Exercise data:
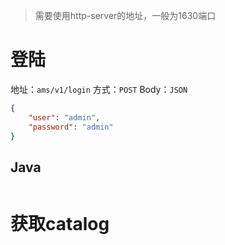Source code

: > 需要使用http-server的地址，一般为1630端口
# 登陆

地址：`ams/v1/login`
方式：`POST`
Body：`JSON`

```json
{
	"user": "admin",
	"password": "admin"
}
```

## Java
```java

```

# 获取catalog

What you should do: Repeat the material above exactly; pictures do not belong in the copy.

Reply:
Source code

: > 需要使用http-server的地址，一般为1630端口
# 登陆

地址：`ams/v1/login`
方式：`POST`
Body：`JSON`

```json
{
	"user": "admin",
	"password": "admin"
}
```

## Java
```java

```

# 获取catalog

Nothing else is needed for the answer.